源码1:调度器的调度方法,FairScheduler.assignTasks()
1,先判断在满足均衡条件下是否可以给TaskTracker分配任务。loadMgr.canAssignMap(tracker, runnableMaps, totalMapSlots) :
2,将作业按照缺额大小排序,选择缺额大的作业的Task给TaskTracker运行。
public synchronized List<Task> assignTasks(TaskTrackerStatus tracker)
throws IOException {
if (!initialized) // Don't try to assign tasks if we haven't yet started up
return null;
// Reload allocations file if it hasn't been loaded in a while
poolMgr.reloadAllocsIfNecessary();
// Compute total runnable maps and reduces
int runnableMaps = 0;
int runnableReduces = 0;
for (JobInProgress job: infos.keySet()) {
runnableMaps += runnableTasks(job, TaskType.MAP);
runnableReduces += runnableTasks(job, TaskType.REDUCE);
}
ClusterStatus clusterStatus = taskTrackerManager.getClusterStatus();
// Compute total map/reduce slots
// In the future we can precompute this if the Scheduler becomes a
// listener of tracker join/leave events.
int totalMapSlots = getTotalSlots(TaskType.MAP, clusterStatus);
int totalReduceSlots = getTotalSlots(TaskType.REDUCE, clusterStatus);
// Scan to see whether any job needs to run a map, then a reduce
ArrayList<Task> tasks = new ArrayList<Task>();
TaskType[] types = new TaskType[] {TaskType.MAP, TaskType.REDUCE};
for (TaskType taskType: types) {
boolean canAssign = (taskType == TaskType.MAP) ?
loadMgr.canAssignMap(tracker, runnableMaps, totalMapSlots) :
loadMgr.canAssignReduce(tracker, runnableReduces, totalReduceSlots);
if (canAssign) {
// Figure out the jobs that need this type of task
List<JobInProgress> candidates = new ArrayList<JobInProgress>();
for (JobInProgress job: infos.keySet()) {
if (job.getStatus().getRunState() == JobStatus.RUNNING &&
neededTasks(job, taskType) > 0) {
candidates.add(job);
}
}
// Sort jobs by deficit (for Fair Sharing) or submit time (for FIFO)
Comparator<JobInProgress> comparator = useFifo ?

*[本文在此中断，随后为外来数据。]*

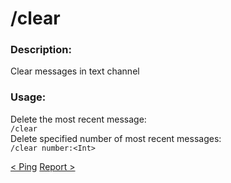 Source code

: # /clear

### Description:
Clear messages in text channel<br>

### Usage:
Delete the most recent message:<br>
`/clear`<br>
Delete specified number of most recent messages:<br>
`/clear number:<Int>`<br>

<a class="button prev" href="/#/commands/utilitycommands/ping" role="button">< Ping</a>
<a class="button next" href="/#/commands/utilitycommands/report" role="button">Report ></a>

new FifoJobComparator() : new DeficitComparator(taskType);
Collections.sort(candidates, comparator);
for (JobInProgress job: candidates) {
Task task = (taskType == TaskType.MAP ?
taskSelector.obtainNewMapTask(tracker, job) :
taskSelector.obtainNewReduceTask(tracker, job));
if (task != null) {
// Update the JobInfo for this job so we account for the launched
// tasks during this update interval and don't try to launch more
// tasks than the job needed on future heartbeats
JobInfo info = infos.get(job);
if (taskType == TaskType.MAP) {
info.runningMaps++;
info.neededMaps--;
} else {
info.runningReduces++;
info.neededReduces--;
}
tasks.add(task);
if (!assignMultiple)
return tasks;
break;
}
}
}
}
// If no tasks were found, return null
return tasks.isEmpty() ? null : tasks;
}
源码2 对作业的排序,FairScheduler::DeficitComparator.compare()
用对对两个作业按照缺额排序
1,如果其中一个作业还没满足最小资源保证,而另一个满足,则前者排序优先
2,如果两个都没满足最小资源保证或者两个都满足了最小资源保证,则看缺额量,缺额大的排序优先
public int compare(JobInProgress j1, JobInProgress j2) {
// Put needy jobs ahead of non-needy jobs (where needy means must receive
// new tasks to meet slot minimum), comparing among jobs of the same type
// by deficit so as to put jobs with higher deficit ahead.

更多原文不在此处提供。